Documentation
¶
Overview ¶
Package cache provides semantic analysis caching with content-addressable storage.
Cache Versioning System ¶
The cache uses a three-tier versioning system to detect when cached entries become stale due to changes in extraction logic, analysis prompts, or data structures.
Version Tiers:
CacheSchemaVersion: Tracks changes to CachedAnalysis structure itself. Bump when adding/removing/renaming fields in CachedAnalysis.

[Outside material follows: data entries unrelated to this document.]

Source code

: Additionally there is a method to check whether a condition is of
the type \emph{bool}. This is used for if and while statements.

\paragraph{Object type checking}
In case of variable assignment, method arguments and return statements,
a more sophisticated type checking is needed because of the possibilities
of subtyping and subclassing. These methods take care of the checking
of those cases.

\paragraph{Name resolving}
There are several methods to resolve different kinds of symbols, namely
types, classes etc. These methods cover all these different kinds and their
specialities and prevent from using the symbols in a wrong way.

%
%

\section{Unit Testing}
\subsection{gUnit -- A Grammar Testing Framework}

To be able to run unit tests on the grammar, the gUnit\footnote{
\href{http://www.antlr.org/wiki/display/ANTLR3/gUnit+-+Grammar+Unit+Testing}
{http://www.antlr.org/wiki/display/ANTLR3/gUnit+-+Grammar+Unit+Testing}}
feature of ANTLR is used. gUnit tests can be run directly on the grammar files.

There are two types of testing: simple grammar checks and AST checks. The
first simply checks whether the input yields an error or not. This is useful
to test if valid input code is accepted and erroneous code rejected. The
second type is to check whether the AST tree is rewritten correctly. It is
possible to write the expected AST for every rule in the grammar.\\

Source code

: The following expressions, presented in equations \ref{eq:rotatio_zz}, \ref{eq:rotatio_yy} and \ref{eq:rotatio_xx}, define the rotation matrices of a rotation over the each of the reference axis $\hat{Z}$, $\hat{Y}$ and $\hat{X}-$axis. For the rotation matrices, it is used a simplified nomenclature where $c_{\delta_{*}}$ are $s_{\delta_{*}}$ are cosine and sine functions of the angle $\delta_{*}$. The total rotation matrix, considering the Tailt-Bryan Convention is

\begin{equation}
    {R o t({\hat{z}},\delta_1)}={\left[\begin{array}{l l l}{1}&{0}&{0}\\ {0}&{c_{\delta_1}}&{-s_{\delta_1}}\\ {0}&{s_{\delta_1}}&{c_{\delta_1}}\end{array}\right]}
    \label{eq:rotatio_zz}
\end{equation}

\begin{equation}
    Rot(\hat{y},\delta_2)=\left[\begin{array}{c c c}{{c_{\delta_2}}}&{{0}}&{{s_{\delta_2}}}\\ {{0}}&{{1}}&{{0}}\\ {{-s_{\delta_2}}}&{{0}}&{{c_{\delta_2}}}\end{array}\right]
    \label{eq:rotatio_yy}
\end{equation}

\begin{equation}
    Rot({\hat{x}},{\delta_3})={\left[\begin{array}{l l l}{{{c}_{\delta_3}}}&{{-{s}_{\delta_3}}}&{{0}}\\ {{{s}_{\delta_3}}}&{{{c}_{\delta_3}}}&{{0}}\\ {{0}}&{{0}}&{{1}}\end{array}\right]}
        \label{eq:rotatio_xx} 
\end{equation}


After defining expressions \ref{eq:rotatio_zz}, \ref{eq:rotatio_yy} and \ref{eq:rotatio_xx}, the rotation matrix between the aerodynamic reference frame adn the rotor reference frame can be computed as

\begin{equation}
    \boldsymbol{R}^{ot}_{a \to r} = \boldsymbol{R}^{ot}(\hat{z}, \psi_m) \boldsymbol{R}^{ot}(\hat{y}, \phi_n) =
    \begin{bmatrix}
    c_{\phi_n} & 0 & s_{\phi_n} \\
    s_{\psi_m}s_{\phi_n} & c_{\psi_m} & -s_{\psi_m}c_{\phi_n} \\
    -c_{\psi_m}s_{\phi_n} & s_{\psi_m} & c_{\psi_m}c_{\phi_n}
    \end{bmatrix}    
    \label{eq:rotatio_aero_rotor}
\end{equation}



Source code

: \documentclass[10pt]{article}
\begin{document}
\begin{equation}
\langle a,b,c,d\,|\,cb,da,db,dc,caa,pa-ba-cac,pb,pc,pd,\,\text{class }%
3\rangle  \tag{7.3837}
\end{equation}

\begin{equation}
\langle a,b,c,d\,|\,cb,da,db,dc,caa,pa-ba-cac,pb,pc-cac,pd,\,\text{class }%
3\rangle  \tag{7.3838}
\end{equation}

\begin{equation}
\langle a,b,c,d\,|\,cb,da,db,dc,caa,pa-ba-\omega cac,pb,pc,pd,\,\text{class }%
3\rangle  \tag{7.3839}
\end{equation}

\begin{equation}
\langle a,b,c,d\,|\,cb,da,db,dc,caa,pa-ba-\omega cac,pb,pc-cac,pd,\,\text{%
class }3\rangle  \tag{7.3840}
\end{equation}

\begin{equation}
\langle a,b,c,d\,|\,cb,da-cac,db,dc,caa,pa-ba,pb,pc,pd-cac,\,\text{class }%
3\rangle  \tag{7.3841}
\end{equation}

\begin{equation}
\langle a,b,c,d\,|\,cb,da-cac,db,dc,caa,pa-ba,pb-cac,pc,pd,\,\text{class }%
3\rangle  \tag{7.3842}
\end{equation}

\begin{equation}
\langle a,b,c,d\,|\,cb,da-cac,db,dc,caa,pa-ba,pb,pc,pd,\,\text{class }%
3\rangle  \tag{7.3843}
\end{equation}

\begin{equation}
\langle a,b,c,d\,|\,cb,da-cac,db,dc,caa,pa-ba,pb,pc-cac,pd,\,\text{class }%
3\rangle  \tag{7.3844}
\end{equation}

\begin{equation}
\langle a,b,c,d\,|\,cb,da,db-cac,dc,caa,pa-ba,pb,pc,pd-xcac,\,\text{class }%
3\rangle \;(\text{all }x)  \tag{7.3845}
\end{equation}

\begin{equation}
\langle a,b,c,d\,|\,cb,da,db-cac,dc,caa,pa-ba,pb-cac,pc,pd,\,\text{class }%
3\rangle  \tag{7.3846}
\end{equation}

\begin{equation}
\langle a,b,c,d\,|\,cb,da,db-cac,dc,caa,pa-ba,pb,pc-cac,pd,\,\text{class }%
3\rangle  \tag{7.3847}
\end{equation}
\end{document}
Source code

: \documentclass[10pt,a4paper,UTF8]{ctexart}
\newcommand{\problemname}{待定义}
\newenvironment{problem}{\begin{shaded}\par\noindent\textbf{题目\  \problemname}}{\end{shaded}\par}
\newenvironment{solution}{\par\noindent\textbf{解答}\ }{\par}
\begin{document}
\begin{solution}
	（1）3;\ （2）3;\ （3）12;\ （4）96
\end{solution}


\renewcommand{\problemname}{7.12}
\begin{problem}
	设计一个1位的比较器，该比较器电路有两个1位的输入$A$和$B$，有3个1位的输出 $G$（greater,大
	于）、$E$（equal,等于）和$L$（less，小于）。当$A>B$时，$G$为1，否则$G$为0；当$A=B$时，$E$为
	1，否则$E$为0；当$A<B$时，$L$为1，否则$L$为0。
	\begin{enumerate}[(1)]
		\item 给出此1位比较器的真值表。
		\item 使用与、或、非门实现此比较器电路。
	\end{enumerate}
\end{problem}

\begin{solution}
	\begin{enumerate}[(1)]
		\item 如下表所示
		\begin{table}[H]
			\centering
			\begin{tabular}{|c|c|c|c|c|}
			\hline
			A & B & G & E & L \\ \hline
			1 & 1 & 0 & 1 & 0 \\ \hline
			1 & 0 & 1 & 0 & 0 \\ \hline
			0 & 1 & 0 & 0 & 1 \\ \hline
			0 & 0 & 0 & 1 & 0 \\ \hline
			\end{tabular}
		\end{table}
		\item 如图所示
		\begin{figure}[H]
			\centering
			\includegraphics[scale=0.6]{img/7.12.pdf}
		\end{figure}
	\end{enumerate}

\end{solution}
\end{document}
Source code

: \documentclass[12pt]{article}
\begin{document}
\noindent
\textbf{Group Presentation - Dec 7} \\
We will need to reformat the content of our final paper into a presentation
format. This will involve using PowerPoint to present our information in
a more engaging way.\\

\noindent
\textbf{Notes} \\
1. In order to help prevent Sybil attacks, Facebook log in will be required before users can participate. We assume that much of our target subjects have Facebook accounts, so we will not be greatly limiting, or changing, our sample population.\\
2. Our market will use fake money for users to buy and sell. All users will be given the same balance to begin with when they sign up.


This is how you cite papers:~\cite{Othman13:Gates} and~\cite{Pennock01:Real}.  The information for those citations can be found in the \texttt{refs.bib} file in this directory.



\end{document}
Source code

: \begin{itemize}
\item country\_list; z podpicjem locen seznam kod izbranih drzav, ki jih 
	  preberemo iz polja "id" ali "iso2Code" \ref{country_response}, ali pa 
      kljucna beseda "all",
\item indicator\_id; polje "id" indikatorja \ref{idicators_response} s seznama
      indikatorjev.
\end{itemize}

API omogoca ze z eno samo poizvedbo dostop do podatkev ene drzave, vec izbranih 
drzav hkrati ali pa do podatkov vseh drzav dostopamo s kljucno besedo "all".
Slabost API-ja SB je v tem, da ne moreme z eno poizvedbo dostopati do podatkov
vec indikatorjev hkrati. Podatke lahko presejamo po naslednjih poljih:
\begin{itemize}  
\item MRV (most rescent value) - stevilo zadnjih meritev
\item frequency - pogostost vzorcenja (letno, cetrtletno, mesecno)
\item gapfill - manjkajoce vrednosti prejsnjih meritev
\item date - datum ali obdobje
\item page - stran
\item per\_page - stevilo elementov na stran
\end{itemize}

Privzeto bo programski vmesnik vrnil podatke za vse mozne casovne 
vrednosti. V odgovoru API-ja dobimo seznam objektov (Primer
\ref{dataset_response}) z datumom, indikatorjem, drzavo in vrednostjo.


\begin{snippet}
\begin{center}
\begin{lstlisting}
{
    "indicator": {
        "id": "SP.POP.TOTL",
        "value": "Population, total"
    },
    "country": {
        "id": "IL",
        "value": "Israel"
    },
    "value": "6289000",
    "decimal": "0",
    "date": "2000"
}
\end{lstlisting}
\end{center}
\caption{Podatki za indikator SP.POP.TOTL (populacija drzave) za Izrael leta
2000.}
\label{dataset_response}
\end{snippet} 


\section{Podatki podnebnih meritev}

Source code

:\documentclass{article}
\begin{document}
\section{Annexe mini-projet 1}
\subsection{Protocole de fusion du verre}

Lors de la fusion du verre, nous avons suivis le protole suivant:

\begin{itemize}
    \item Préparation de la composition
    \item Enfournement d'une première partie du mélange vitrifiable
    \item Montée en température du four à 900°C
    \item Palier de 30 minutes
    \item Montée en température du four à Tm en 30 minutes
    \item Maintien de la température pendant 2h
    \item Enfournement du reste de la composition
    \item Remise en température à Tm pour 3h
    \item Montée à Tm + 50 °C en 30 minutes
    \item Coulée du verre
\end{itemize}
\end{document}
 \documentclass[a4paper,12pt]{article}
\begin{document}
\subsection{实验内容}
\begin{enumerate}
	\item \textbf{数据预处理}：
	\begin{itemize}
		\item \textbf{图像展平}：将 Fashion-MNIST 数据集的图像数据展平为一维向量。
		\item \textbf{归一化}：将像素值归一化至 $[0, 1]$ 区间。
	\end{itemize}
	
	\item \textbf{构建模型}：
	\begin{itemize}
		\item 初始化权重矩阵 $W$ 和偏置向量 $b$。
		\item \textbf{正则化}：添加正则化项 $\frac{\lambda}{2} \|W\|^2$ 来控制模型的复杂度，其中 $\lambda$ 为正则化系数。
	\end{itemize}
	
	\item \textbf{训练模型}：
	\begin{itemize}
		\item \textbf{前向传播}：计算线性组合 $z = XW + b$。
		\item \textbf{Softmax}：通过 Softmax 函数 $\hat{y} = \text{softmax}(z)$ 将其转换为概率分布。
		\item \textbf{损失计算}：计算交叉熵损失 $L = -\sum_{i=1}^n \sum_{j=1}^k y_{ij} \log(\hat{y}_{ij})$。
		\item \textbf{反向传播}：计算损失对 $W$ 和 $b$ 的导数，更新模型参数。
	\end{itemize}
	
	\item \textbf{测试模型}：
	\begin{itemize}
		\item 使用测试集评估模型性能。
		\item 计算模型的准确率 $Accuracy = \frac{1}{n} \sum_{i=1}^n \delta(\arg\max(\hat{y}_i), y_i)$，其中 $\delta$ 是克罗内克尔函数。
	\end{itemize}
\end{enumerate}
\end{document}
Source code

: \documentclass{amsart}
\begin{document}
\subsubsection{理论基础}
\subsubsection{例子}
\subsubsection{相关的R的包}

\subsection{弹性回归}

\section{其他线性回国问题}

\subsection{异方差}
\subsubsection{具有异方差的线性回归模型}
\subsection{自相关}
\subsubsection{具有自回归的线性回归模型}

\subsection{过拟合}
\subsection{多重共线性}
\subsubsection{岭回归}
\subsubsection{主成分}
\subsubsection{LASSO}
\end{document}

CacheMetadataVersion: Tracks changes to metadata extraction logic. Bump when changing FileMetadata fields, extraction algorithms, or handlers.
CacheSemanticVersion: Tracks changes to semantic analysis logic. Bump when changing prompts, SemanticAnalysis fields, or analysis routing.
Cache Key Format:
Old format: {hash[:16]}.json
New format: {hash[:16]}-v{schema}-{metadata}-{semantic}.json
Example: sha256:abc12345-v1-1-1.json
Index ¶
- Constants
- func CacheVersion() string
- func HashFile(filePath string) (string, error)
- func IsCurrentVersion(cached *types.CachedAnalysis) bool
- func IsLegacyVersion(cached *types.CachedAnalysis) bool
- func IsStaleVersion(cached *types.CachedAnalysis) bool
- func ParseCacheVersion(cached *types.CachedAnalysis) (schema, metadata, semantic int)
- func ShardPath(basePath, hash, filename string) string
- func VersionString(cached *types.CachedAnalysis) string
- type CacheStats
- type Manager
- func (m *Manager) Clear() error
- func (m *Manager) ClearOldVersions() (int, error)
- func (m *Manager) Get(fileHash, provider string) (*types.CachedAnalysis, error)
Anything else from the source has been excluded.